Overall though, what James Gunn and his team have accomplished here is pretty remarkable. They've brought the Marvel cosmic universe to the big-screen, and they've taken characters and concepts that were long thought too weird for the mainstream and made them work - not by watering them down, but by going all-in and just fully embracing the awesome. For many months I've heard speculation that GUARDIANS would bomb, that Marvel movies worked because of a particular formula, and  that any deviation from that formula would spell box office disaster. But this is a new dawn, a world where weird is accepted and where comic book adaptations can let their freak flag fly high. It's funny, because in this film alone there are several concepts that have clear DC Comics analogues, that Marvel has now beat them to the punch in doing right on the big screen. As Marvel has done Thanos, DC could do Darkseid. As Marvel has done a pretty epic take on the Nova Corps, man, that's how DC could do Green Lantern. Seeing the visuals on Groot made me realize how cool a Swamp Thing film could be in 2014. And seeing Marvel embrace its comics' weirdest corners on the big-screen made me realize that there are no more limits. Because as a young comic book fan, sure, I loved the big heroes and the iconic stories, but most of all I loved the way that these comic book universes seemed to expand across all of space and time, filled with an endless collection of characters and concepts that ran the gamut of genres and artistic influences. With GUARDIANS OF THE GALAXY, the Marvel cinematic universe now feels ever closer to the kind of place that made comics so cool to generations of readers. The kind of place where Steve Rogers can rub shoulders with The Hulk, who can pick a fight with Thanos, who can run afoul of the Kree empire, who might tangle with Spider-Man, who might just share an adventure with Howard the Duck. The beauty of these organic fictional worlds is that anything is possible. And GUARDIANS - complete with an off-the-wall end-tag that serves as a sort of exclamation point for this idea - confirms that this is now true of the movie-verse as well.
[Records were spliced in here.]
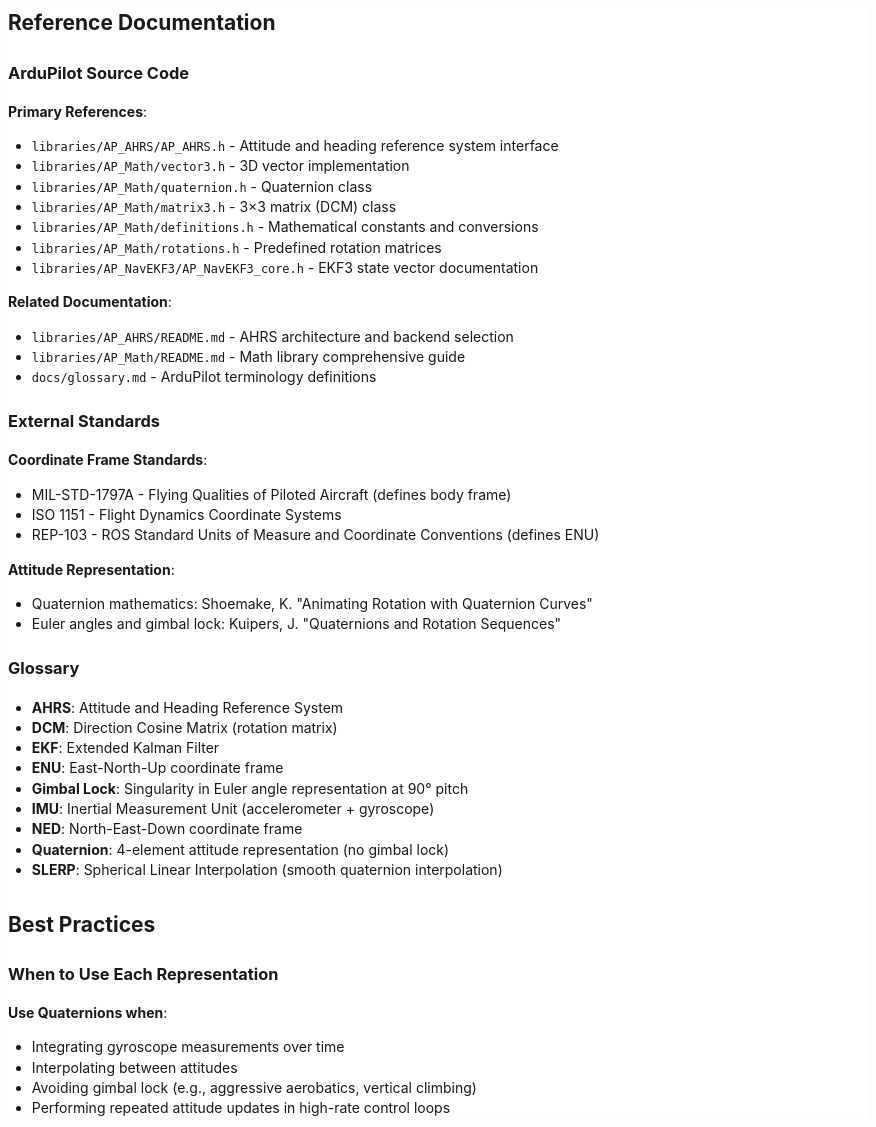 ## Reference Documentation

### ArduPilot Source Code

**Primary References**:
- `libraries/AP_AHRS/AP_AHRS.h` - Attitude and heading reference system interface
- `libraries/AP_Math/vector3.h` - 3D vector implementation
- `libraries/AP_Math/quaternion.h` - Quaternion class
- `libraries/AP_Math/matrix3.h` - 3×3 matrix (DCM) class
- `libraries/AP_Math/definitions.h` - Mathematical constants and conversions
- `libraries/AP_Math/rotations.h` - Predefined rotation matrices
- `libraries/AP_NavEKF3/AP_NavEKF3_core.h` - EKF3 state vector documentation

**Related Documentation**:
- `libraries/AP_AHRS/README.md` - AHRS architecture and backend selection
- `libraries/AP_Math/README.md` - Math library comprehensive guide
- `docs/glossary.md` - ArduPilot terminology definitions

### External Standards

**Coordinate Frame Standards**:
- MIL-STD-1797A - Flying Qualities of Piloted Aircraft (defines body frame)
- ISO 1151 - Flight Dynamics Coordinate Systems
- REP-103 - ROS Standard Units of Measure and Coordinate Conventions (defines ENU)

**Attitude Representation**:
- Quaternion mathematics: Shoemake, K. "Animating Rotation with Quaternion Curves"
- Euler angles and gimbal lock: Kuipers, J. "Quaternions and Rotation Sequences"

### Glossary

- **AHRS**: Attitude and Heading Reference System
- **DCM**: Direction Cosine Matrix (rotation matrix)
- **EKF**: Extended Kalman Filter
- **ENU**: East-North-Up coordinate frame
- **Gimbal Lock**: Singularity in Euler angle representation at 90° pitch
- **IMU**: Inertial Measurement Unit (accelerometer + gyroscope)
- **NED**: North-East-Down coordinate frame
- **Quaternion**: 4-element attitude representation (no gimbal lock)
- **SLERP**: Spherical Linear Interpolation (smooth quaternion interpolation)

## Best Practices

### When to Use Each Representation

**Use Quaternions when**:
- Integrating gyroscope measurements over time
- Interpolating between attitudes
- Avoiding gimbal lock (e.g., aggressive aerobatics, vertical climbing)
- Performing repeated attitude updates in high-rate control loops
It's fitting then that the iconic object of GUARDIANS OF THE GALAXY turns out to be Peter Quill's mix-tape cassette - a memento from his mother - that provides the soundtrack for his adventures, and for much of the film. The tape jumps from "Hooked on a Feeling" to "Cherry Bomb," a diverse playlist of pop  favorites that somehow adds up to Peter Quill, in miniature. So too is the film an anything-goes mix-tape of pop-art - a color-soaked genre mash-up that evokes the same anything-goes spirit of the comics it adapts. Those books were rock n' roll. This movie is rock n' roll. And it delivers one awesomely groovy space-jam.